[Data to process]
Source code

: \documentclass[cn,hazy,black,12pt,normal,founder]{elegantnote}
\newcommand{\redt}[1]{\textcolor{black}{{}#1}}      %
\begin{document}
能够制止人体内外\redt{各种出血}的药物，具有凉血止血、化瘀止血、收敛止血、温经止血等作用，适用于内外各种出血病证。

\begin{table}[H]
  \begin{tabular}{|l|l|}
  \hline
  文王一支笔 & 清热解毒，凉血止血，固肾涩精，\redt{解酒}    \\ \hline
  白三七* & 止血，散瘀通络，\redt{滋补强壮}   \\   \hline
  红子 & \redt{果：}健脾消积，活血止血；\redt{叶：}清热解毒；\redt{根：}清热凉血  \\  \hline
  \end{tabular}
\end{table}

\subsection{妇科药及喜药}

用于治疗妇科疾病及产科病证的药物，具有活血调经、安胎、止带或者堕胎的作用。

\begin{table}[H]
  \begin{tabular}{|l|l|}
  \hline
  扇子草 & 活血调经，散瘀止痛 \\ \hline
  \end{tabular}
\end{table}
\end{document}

---

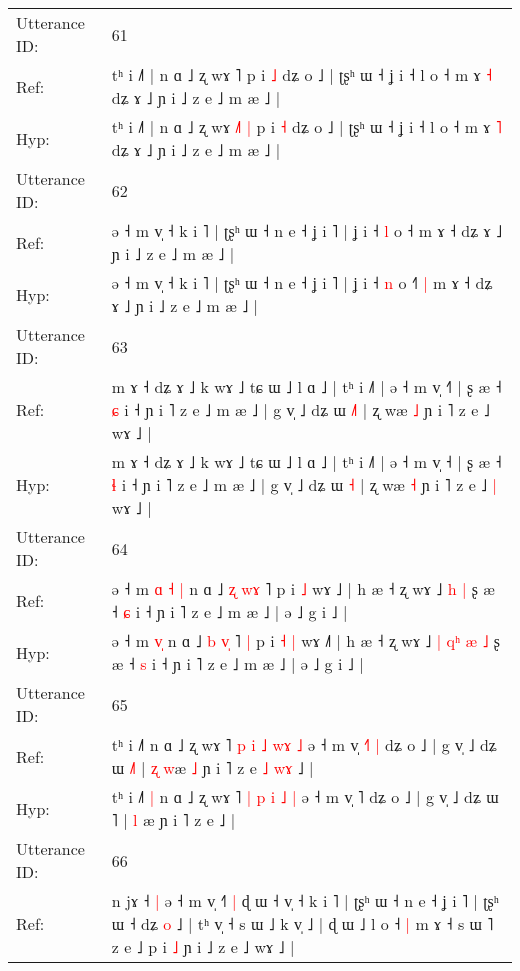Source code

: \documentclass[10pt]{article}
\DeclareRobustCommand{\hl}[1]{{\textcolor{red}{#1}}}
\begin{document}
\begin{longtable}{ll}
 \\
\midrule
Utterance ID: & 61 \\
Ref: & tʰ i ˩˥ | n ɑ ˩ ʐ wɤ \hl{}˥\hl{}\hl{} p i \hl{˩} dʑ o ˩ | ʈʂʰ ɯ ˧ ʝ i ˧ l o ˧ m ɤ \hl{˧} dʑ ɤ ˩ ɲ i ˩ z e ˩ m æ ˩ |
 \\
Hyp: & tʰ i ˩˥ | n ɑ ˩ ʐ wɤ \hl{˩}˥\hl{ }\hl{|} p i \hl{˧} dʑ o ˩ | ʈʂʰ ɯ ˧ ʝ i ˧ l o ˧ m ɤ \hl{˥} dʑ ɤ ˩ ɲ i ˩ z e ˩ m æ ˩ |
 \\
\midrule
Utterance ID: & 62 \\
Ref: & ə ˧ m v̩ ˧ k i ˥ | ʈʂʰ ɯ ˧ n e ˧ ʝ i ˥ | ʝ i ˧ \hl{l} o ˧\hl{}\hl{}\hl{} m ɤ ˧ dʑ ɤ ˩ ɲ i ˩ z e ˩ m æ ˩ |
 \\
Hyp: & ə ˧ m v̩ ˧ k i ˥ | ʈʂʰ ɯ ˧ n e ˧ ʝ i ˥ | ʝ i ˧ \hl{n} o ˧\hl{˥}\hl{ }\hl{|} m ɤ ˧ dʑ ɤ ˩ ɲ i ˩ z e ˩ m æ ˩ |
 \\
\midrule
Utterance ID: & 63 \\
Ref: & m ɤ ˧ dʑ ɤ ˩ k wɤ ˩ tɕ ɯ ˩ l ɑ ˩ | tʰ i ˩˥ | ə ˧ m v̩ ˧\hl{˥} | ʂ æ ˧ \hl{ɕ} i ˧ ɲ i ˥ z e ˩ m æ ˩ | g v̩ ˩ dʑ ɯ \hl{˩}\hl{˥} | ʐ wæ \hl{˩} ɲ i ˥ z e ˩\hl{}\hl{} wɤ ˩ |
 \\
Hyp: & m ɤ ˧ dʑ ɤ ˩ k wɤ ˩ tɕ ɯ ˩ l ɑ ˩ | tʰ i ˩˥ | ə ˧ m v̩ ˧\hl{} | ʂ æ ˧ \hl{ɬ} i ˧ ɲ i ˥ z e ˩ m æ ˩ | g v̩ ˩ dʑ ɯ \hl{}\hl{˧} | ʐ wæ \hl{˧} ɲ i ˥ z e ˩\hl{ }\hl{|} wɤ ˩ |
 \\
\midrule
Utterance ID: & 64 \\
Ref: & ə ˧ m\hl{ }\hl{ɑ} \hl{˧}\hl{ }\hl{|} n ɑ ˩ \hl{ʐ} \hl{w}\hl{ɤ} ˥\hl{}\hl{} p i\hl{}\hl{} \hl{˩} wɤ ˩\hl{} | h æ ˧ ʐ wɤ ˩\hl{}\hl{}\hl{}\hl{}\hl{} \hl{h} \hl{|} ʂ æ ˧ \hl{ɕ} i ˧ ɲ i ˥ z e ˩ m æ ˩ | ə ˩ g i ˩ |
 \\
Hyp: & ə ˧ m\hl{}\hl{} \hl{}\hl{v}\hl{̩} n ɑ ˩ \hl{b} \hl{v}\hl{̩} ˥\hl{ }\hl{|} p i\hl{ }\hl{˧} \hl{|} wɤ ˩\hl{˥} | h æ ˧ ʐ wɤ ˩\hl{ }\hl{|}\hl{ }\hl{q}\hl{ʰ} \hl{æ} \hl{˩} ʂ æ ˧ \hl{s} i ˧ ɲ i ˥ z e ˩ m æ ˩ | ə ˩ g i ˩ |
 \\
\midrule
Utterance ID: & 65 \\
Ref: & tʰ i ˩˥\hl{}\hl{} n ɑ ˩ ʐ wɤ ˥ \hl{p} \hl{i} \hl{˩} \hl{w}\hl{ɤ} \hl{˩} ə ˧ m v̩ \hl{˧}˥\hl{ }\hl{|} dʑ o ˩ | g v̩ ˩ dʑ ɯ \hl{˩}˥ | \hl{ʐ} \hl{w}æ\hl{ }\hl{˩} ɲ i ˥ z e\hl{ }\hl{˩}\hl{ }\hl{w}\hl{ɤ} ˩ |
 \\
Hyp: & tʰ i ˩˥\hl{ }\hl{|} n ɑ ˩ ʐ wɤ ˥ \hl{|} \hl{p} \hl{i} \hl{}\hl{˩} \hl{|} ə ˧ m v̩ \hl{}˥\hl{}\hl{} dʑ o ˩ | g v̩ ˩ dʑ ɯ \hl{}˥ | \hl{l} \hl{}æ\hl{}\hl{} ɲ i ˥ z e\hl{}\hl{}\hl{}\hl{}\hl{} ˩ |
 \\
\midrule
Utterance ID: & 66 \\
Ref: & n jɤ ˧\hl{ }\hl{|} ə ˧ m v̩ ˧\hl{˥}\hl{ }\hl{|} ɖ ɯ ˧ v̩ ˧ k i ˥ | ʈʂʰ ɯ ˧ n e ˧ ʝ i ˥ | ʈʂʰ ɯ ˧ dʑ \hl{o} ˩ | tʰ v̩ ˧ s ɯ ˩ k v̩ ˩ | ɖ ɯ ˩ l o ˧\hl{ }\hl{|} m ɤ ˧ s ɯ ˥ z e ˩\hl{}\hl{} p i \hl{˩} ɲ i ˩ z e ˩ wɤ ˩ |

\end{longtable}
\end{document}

[The task] Wherever a line in the material contains "redt", count it; the answer is the number alone.

[Written reply] 5